Health

Statin treatment and COVID-19 mortality

The coronavirus disease 2019 (COVID-19) pandemic emerged in Wuhan, China, and spread rapidly across the globe. With a high transmission rate, few treatments, and high mortality rates in at-risk groups, countries faced with high death rates and overwhelmed health services enacted social distancing measures, lockdowns, and other restrictions designed to prevent the spread of the disease. Finally, as mass vaccination programs begin to take hold, these restrictions are beginning to be lifted.

Study: HMG-CoA reductase inhibitors and COVID-19 mortality in Stockholm, Sweden: A registry-based cohort study. Image Credit: Vitalii Vodolazskyi/ Shutterstock

However, there are still relatively few treatments. Monoclonal antibodies have been shown to have limited effect, and many highly touted repurposed drugs that have gained media attention show little to no effect. Recently, claims have begun to arise about statin treatment and COVID-19 mortality rates. In a study published in PLOS Medicine, a group of researchers has been investigating the relationship between the drug and survival rates.

The study

Lipid-lowering HMG-CoA reductase inhibitors (statins) are normally used to try and reduce cholesterol levels and treat cardiovascular diseases. These drugs inhibit HMG-CoA reductase to prevent cholesterol synthesis. They are also used to modulate the immune system, improve endothelial function, reduce the risk of thromboses, reduce blood vessel inflammation and increase fibrinolysis. Most current studies investigating the effect statins show on COVID-19 survival are of necessity small – they only include hospitalized populations, and most are from early pandemic cases.

The researchers gathered data from almost 1 million residents of Stockholm between March and November 2020, and examined their prescriptions, healthcare data, and matched them to the Swedish Cause of Death Registry. The researchers included all individuals 45 or older. This was in an attempt to reduce the number of pregnant women who would not be taking statins, and young people, who would be less likely to die from COVID-19 whether taking statins or not. Those with liver disease were also disqualified, as they could not take statins.

The scientists used cause-specific Cox regression to analyze the relationship between statin treatment and COVID-19 death rates. This is an extension of the Cox proportional hazards model, which is the natural choice for modeling the effects of covariates on the hazard rates when there are no competing events.

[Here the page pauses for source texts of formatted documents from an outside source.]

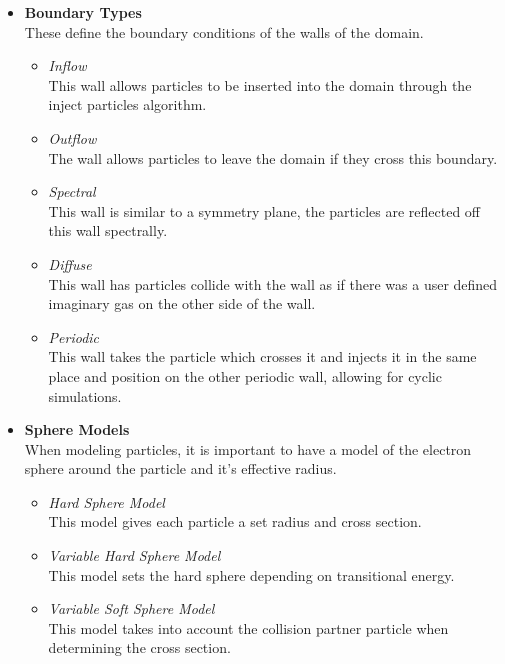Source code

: \begin{itemize}
    \item \textbf{Boundary Types} \\
    These define the boundary conditions of the walls of the domain.
    \begin{itemize}
        \item \textit{Inflow} \\
        This wall allows particles to be inserted into the domain through the inject particles algorithm.
        \item \textit{Outflow} \\
        The wall allows particles to leave the domain if they cross this boundary.
        \item \textit{Spectral}\\
        This wall is similar to a symmetry plane, the particles are reflected off this wall spectrally.
        \item \textit{Diffuse}\\
        This wall has particles collide with the wall as if there was a user defined imaginary gas on the other side of the wall.
        \item \textit{Periodic} \\
        This wall takes the particle which crosses it and injects it in the same place and position on the other periodic wall, allowing for cyclic simulations.
    \end{itemize}
    
    \item \textbf{Sphere Models}\\
    When modeling particles, it is important to have a model of the electron sphere around the particle and it's effective radius.
    \begin{itemize}
        \item \textit{Hard Sphere Model}\\
        This model gives each particle a set radius and cross section.
        \item \textit{Variable Hard Sphere Model}\\
        This model sets the hard sphere depending on transitional energy.
        \item \textit{Variable Soft Sphere Model}\\
        This model takes into account the collision partner particle when determining the cross section.
    \end{itemize}
    

\end{itemize}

Still, the cause-specific Cox regression allows this model to be set to each hazard. The cause-specific hazard is the instantaneous rate of failure due to one of the causes. The researchers adjusted their hazard ratios and confidence intervals for sex, age, country of birth, education, disposable income, residential area, housing crowding, nursing home, exposure to ACE inhibitors and other drugs, and a broad range of diseases. Subgroup analyses were also performed for some of these factors, and sensitivity analyses were performed to scrutinize the results.

In total, 169,642 individuals had collected at least one statin prescription out of a total of 963,876. Statin users had a median age of 71 years, were more likely to be male, have comorbidities such as heart disease, heart failure, and hypertension, and were significantly more likely to be taking other medicines.

They had a lower likelihood of attending university than non-statin users and less disposable income. Out of the 963,876 individuals, 2545 died from COVID-19, including 765 statin users. When adjusted for confounders, statin treatment showed a significant, if modest, lowered risk of mortality from COVID-19. These results are supported by several other studies showing similar findings.

Conclusion

The authors highlight the importance of their study in clarifying and expanding the current understanding of the relationship between COVID-19 and statins. While other studies had begun to explore the potential of statin activity in protecting against the disease, the author’s research shows that the relationship remains significant when examined across a much larger population. This information could be valuable in furthering the understanding of COVID-19 and could lead to a target for drug development.

The authors point out several limitations in their study. In any study of this type, residual confounding factors cannot be ruled out – data was not gathered on body mass index or smoking, both of which are significantly linked to statin use and can affect COVID-19 mortality. There is even some small evidence that heavy smoking may protect against infection with COVID-19. The researchers recommend continued prescription of statin treatment for heart disease and awaiting the results of clinical trials for further examination.